All of lore.kernel.org
 help / color / mirror / Atom feed
From: Maxim Patlasov <mpatlasov@parallels.com>
To: Ming Lei <ming.lei@canonical.com>
Cc: Jens Axboe <axboe@kernel.dk>,
	Christoph Hellwig <hch@infradead.org>,
	"Linux Kernel Mailing List" <linux-kernel@vger.kernel.org>,
	Andrew Morton <akpm@linux-foundation.org>,
	Dave Kleikamp <dave.kleikamp@oracle.com>,
	"Zach Brown" <zab@zabbo.net>, Benjamin LaHaise <bcrl@kvack.org>,
	Kent Overstreet <kmo@daterainc.com>, AIO <linux-aio@kvack.org>,
	Linux FS Devel <linux-fsdevel@vger.kernel.org>,
	Dave Chinner <david@fromorbit.com>
Subject: Re: [PATCH v1 5/9] block: loop: convert to blk-mq
Date: Fri, 29 Aug 2014 15:14:45 +0400	[thread overview]
Message-ID: <540060A5.1030502@parallels.com> (raw)
In-Reply-To: <CACVXFVOx6n88kFhCk60YOfVa22qw1B3Gs0+Mj_ng2T5zy1Wb3A@mail.gmail.com>

On 08/28/2014 06:06 AM, Ming Lei wrote:
> On 8/28/14, Maxim Patlasov <mpatlasov@parallels.com> wrote:
>> On 08/21/2014 09:44 AM, Ming Lei wrote:
>>> On Wed, Aug 20, 2014 at 4:50 AM, Jens Axboe <axboe@kernel.dk> wrote:
>>>
>>>> Reworked a bit more:
>>>>
>>>> http://git.kernel.dk/?p=linux-block.git;a=commit;h=a323185a761b9a54dc340d383695b4205ea258b6
>>> One big problem of the commit is that it is basically a serialized
>>> workqueue
>>> because of single &hctx->run_work, and per-req work_struct has to be
>>> used for concurrent implementation.  So looks the approach isn't flexible
>>> enough compared with doing that in driver, or any idea about how to fix
>>> that?
>>>
>> I'm interested what's the price of handling requests in a separate
>> thread at large. I used the following fio script:
>>
>>       [global]
>>       direct=1
>>       bsrange=512-512
>>       timeout=10
>>       numjobs=1
>>       ioengine=sync
>>
>>       filename=/dev/loop0 # or /dev/nullb0
>>
>>       [f1]
>>       rw=randwrite
>>
>> to compare the performance of:
>>
>> 1) /dev/loop0 of 3.17.0-rc1 with Ming's patches applied -- 11K iops
> If you enable BLK_MQ_F_WQ_CONTEXT, it isn't strange to see this
> result since blk-mq implements a serialized workqueue.

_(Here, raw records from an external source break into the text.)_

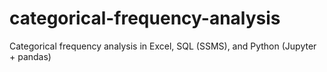 # categorical-frequency-analysis
Categorical frequency analysis in Excel, SQL (SSMS), and Python (Jupyter + pandas)
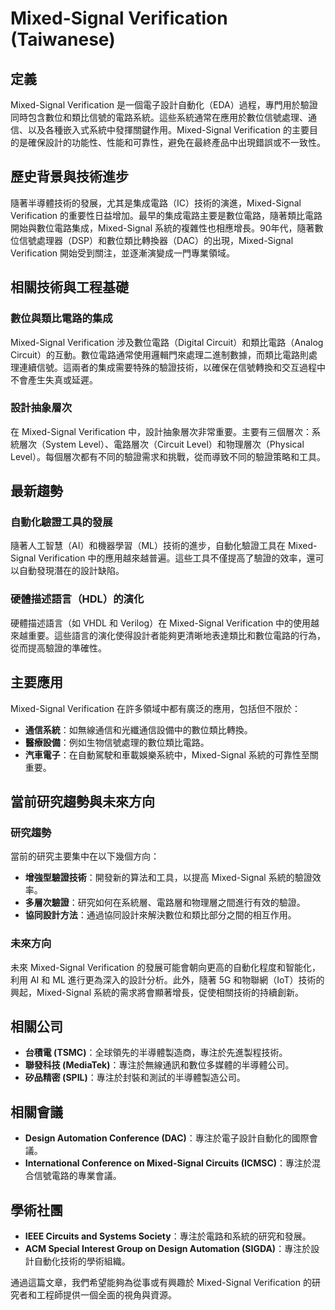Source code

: # Mixed-Signal Verification (Taiwanese)

## 定義

Mixed-Signal Verification 是一個電子設計自動化（EDA）過程，專門用於驗證同時包含數位和類比信號的電路系統。這些系統通常在應用於數位信號處理、通信、以及各種嵌入式系統中發揮關鍵作用。Mixed-Signal Verification 的主要目的是確保設計的功能性、性能和可靠性，避免在最終產品中出現錯誤或不一致性。

## 歷史背景與技術進步

隨著半導體技術的發展，尤其是集成電路（IC）技術的演進，Mixed-Signal Verification 的重要性日益增加。最早的集成電路主要是數位電路，隨著類比電路開始與數位電路集成，Mixed-Signal 系統的複雜性也相應增長。90年代，隨著數位信號處理器（DSP）和數位類比轉換器（DAC）的出現，Mixed-Signal Verification 開始受到關注，並逐漸演變成一門專業領域。

## 相關技術與工程基礎

### 數位與類比電路的集成

Mixed-Signal Verification 涉及數位電路（Digital Circuit）和類比電路（Analog Circuit）的互動。數位電路通常使用邏輯門來處理二進制數據，而類比電路則處理連續信號。這兩者的集成需要特殊的驗證技術，以確保在信號轉換和交互過程中不會產生失真或延遲。

### 設計抽象層次

在 Mixed-Signal Verification 中，設計抽象層次非常重要。主要有三個層次：系統層次（System Level）、電路層次（Circuit Level）和物理層次（Physical Level）。每個層次都有不同的驗證需求和挑戰，從而導致不同的驗證策略和工具。

## 最新趨勢

### 自動化驗證工具的發展

隨著人工智慧（AI）和機器學習（ML）技術的進步，自動化驗證工具在 Mixed-Signal Verification 中的應用越來越普遍。這些工具不僅提高了驗證的效率，還可以自動發現潛在的設計缺陷。

### 硬體描述語言（HDL）的演化

硬體描述語言（如 VHDL 和 Verilog）在 Mixed-Signal Verification 中的使用越來越重要。這些語言的演化使得設計者能夠更清晰地表達類比和數位電路的行為，從而提高驗證的準確性。

## 主要應用

Mixed-Signal Verification 在許多領域中都有廣泛的應用，包括但不限於：

- **通信系統**：如無線通信和光纖通信設備中的數位類比轉換。
- **醫療設備**：例如生物信號處理的數位類比電路。
- **汽車電子**：在自動駕駛和車載娛樂系統中，Mixed-Signal 系統的可靠性至關重要。

## 當前研究趨勢與未來方向

### 研究趨勢

當前的研究主要集中在以下幾個方向：

- **增強型驗證技術**：開發新的算法和工具，以提高 Mixed-Signal 系統的驗證效率。
- **多層次驗證**：研究如何在系統層、電路層和物理層之間進行有效的驗證。
- **協同設計方法**：通過協同設計來解決數位和類比部分之間的相互作用。

### 未來方向

未來 Mixed-Signal Verification 的發展可能會朝向更高的自動化程度和智能化，利用 AI 和 ML 進行更為深入的設計分析。此外，隨著 5G 和物聯網（IoT）技術的興起，Mixed-Signal 系統的需求將會顯著增長，促使相關技術的持續創新。

## 相關公司

- **台積電 (TSMC)**：全球領先的半導體製造商，專注於先進製程技術。
- **聯發科技 (MediaTek)**：專注於無線通訊和數位多媒體的半導體公司。
- **矽品精密 (SPIL)**：專注於封裝和測試的半導體製造公司。

## 相關會議

- **Design Automation Conference (DAC)**：專注於電子設計自動化的國際會議。
- **International Conference on Mixed-Signal Circuits (ICMSC)**：專注於混合信號電路的專業會議。

## 學術社團

- **IEEE Circuits and Systems Society**：專注於電路和系統的研究和發展。
- **ACM Special Interest Group on Design Automation (SIGDA)**：專注於設計自動化技術的學術組織。 

通過這篇文章，我們希望能夠為從事或有興趣於 Mixed-Signal Verification 的研究者和工程師提供一個全面的視角與資源。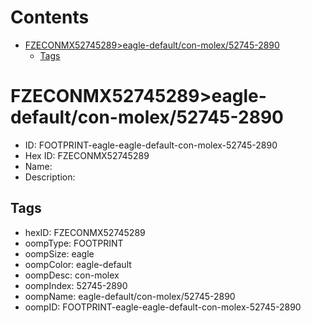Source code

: 



Contents
========

* [FZECONMX52745289>eagle-default/con-molex/52745-2890](#fzeconmx52745289eagle-defaultcon-molex52745-2890)
	* [Tags](#tags)

# FZECONMX52745289>eagle-default/con-molex/52745-2890

- ID: FOOTPRINT-eagle-eagle-default-con-molex-52745-2890
- Hex ID: FZECONMX52745289
- Name: 
- Description: 

## Tags

- hexID: FZECONMX52745289
- oompType: FOOTPRINT
- oompSize: eagle
- oompColor: eagle-default
- oompDesc: con-molex
- oompIndex: 52745-2890
- oompName: eagle-default/con-molex/52745-2890
- oompID: FOOTPRINT-eagle-eagle-default-con-molex-52745-2890
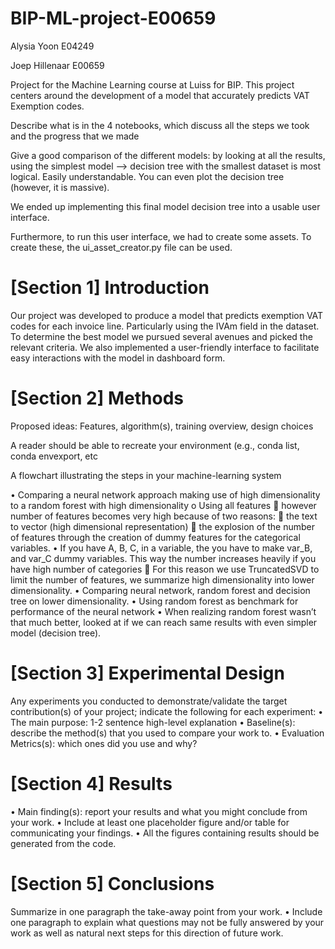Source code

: # BIP-ML-project-E00659
Alysia Yoon E04249

Joep Hillenaar E00659


Project for the Machine Learning course at Luiss for BIP. This project centers around the development of a model that accurately predicts VAT Exemption codes.

Describe what is in the 4 notebooks, which discuss all the steps we took and the progress that we made

Give a good comparison of the different models: by looking at all the results, using the simplest model --> decision tree with the smallest dataset is most logical. Easily understandable. You can even plot the decision tree (however, it is massive).

We ended up implementing this final model decision tree into a usable user interface. 

Furthermore, to run this user interface, we had to create some assets. To create these, the ui_asset_creator.py file can be used.

# [Section 1] Introduction
Our project was developed to produce a model that predicts exemption VAT codes for each invoice line. Particularly using the IVAm field in the dataset. To determine the best model we pursued several avenues and picked the relevant criteria. We also implemented a user-friendly interface to facilitate easy interactions with the model in dashboard form. 

# [Section 2] Methods
Proposed ideas: Features, algorithm(s), training overview, design choices

A reader should be able to recreate your environment (e.g., conda list,
conda envexport, etc

A flowchart illustrating the steps in your machine-learning system

•	Comparing a neural network approach making use of high dimensionality to a random forest with high dimensionality
o	Using all features  however number of features becomes very high because of two reasons:
	the text to vector (high dimensional representation)
	the explosion of the number of features through the creation of dummy features for the categorical variables.
•	If you have A, B, C, in a variable, the you have to make var_B, and var_C dummy variables. This way the number increases heavily if you have high number of categories
	For this reason we use TruncatedSVD to limit the number of features, we summarize high dimensionality into lower dimensionality.
•	Comparing neural network, random forest and decision tree on lower dimensionality. 
•	Using random forest as benchmark for performance of the neural network
•	When realizing random forest wasn’t that much better, looked at if we can reach same results with even simpler model (decision tree).




# [Section 3] Experimental Design
Any experiments you conducted to demonstrate/validate the target contribution(s) of your project; indicate the
following for each experiment:
• The main purpose: 1-2 sentence high-level explanation
• Baseline(s): describe the method(s) that you used to compare your work to.
• Evaluation Metrics(s): which ones did you use and why?

# [Section 4] Results
• Main finding(s): report your results and what you might conclude from your work.
• Include at least one placeholder figure and/or table for communicating your findings.
• All the figures containing results should be generated from the code.

# [Section 5] Conclusions
Summarize in one paragraph the take-away point from your work.
• Include one paragraph to explain what questions may not be fully answered by your work as well as natural next steps for this direction of future work.
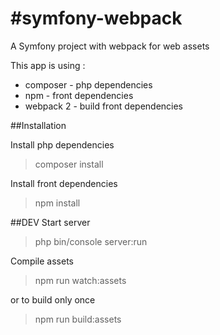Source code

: #symfony-webpack
===============

A Symfony project with webpack for web assets

This app is using :
* composer - php dependencies
* npm - front dependencies
* webpack 2 - build front dependencies

##Installation

Install php dependencies
> composer install

Install front dependencies
> npm install

##DEV
Start server
> php bin/console server:run

Compile assets
> npm run watch:assets

or to build only once
> npm run build:assets

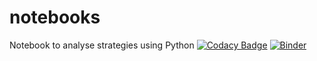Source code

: # notebooks
Notebook to analyse strategies using Python
[![Codacy Badge](https://api.codacy.com/project/badge/Grade/9b60624c1ce3411aac6522c860fa3728)](https://app.codacy.com/app/megamanics/notebooks?utm_source=github.com&utm_medium=referral&utm_content=megamanics/notebooks&utm_campaign=Badge_Grade_Settings)
[![Binder](https://mybinder.org/badge_logo.svg)](https://mybinder.org/v2/gh/megamanics/notebooks/master)
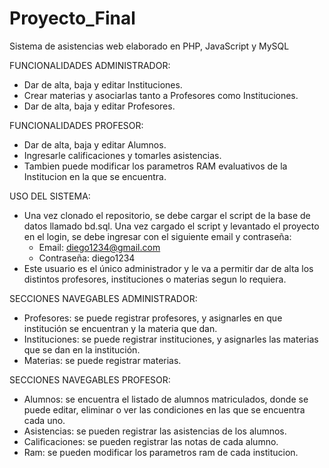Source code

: # Proyecto_Final

Sistema de asistencias web elaborado en PHP, JavaScript y MySQL

FUNCIONALIDADES ADMINISTRADOR:  
- Dar de alta, baja y editar Instituciones.
- Crear materias y asociarlas tanto a Profesores como Instituciones.
- Dar de alta, baja y editar Profesores.
    
FUNCIONALIDADES PROFESOR:  
- Dar de alta, baja y editar Alumnos.
- Ingresarle calificaciones y tomarles asistencias.
- Tambien puede modificar los parametros RAM evaluativos de la Institucion en la que se encuentra.
  
USO DEL SISTEMA: 
  - Una vez clonado el repositorio, se debe cargar el script de la base de datos llamado bd.sql. Una vez cargado el script y levantado el proyecto en el login, se debe ingresar con el siguiente email y contraseña:
    -  Email: diego1234@gmail.com
    -  Contraseña: diego1234
 - Este usuario es el único administrador y le va a permitir dar de alta los distintos profesores, instituciones o materias segun lo requiera.

SECCIONES NAVEGABLES ADMINISTRADOR:
- Profesores: se puede registrar profesores, y asignarles en que institución se encuentran y la materia que dan.
- Instituciones: se puede registrar instituciones, y asignarles las materias que se dan en la institución.
- Materias: se puede registrar materias.

SECCIONES NAVEGABLES PROFESOR:
- Alumnos: se encuentra el listado de alumnos matriculados, donde se puede editar, eliminar o ver las condiciones en las que se encuentra cada uno.
- Asistencias: se pueden registrar las asistencias de los alumnos.
- Calificaciones: se pueden registrar las notas de cada alumno.
- Ram: se pueden modificar los parametros ram de cada institucion.
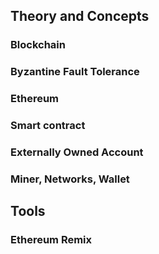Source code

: ## Theory and Concepts

### Blockchain

### Byzantine Fault Tolerance

### Ethereum

### Smart contract

### Externally Owned Account

### Miner, Networks, Wallet

## Tools

### Ethereum Remix
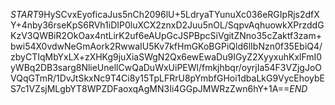 $START$9HySCvxEyoficaJus5nCh2096lU+5LdryaTYunuXc036eRGIpRjs2dfXY+4nby36rseKpS6RVh1iDIP0luXCX2znxD2Juu5nOL/SqpvAqhuowkXPrzddGKzV3QWBiR2OkOax4ntLirK2uf6eAUpGcJSPBpcSiVgitZNno35cZaktf3zam+bwi54X0vdwNeGmAork2RwwaIU5Kv7kfHmGKoBGPiQld6lIbNzn0f35EbiQ4/zbyCTIqMbYxLX+zXHKg9juXiaSWgN2Qx6ewEwaDu9IGyZ2XyyxuhKxlFmI0yWBq2DB3sarg8NlieUnellCwQaDuWxUiPEWl/fmkjhbqr/oyrjIa54F3VZjgJoOVQqGTmR/1DvJtSkxNc9T4Ci8y15TpLFRrU8pYmbfGHoi1dbaLkG9VycEhoybES7c1VZsjMLgbYT8WPZDFaoxqAgMN3Ii4GGpJMWRzZwn6hY+1A==$END$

BLK_MQ_F_WQ_CONTEXT is not in 3.17.0-rc1, so I couldn't enable it.

>
>> 2) the same as above, but call loop_queue_work() directly from
>> loop_queue_rq() -- 270K iops
>> 3) /dev/nullb0 of 3.17.0-rc1 -- 380K iops
> In my recent investigation and discussion with Jens, using workqueue
> may introduce some regression for cases like loop over null_blk, tmpfs.
>
> And 270K vs. 380K is a bit similar with my result, and it was observed that
> context switch is increased by more than 50% with introducing workqueue.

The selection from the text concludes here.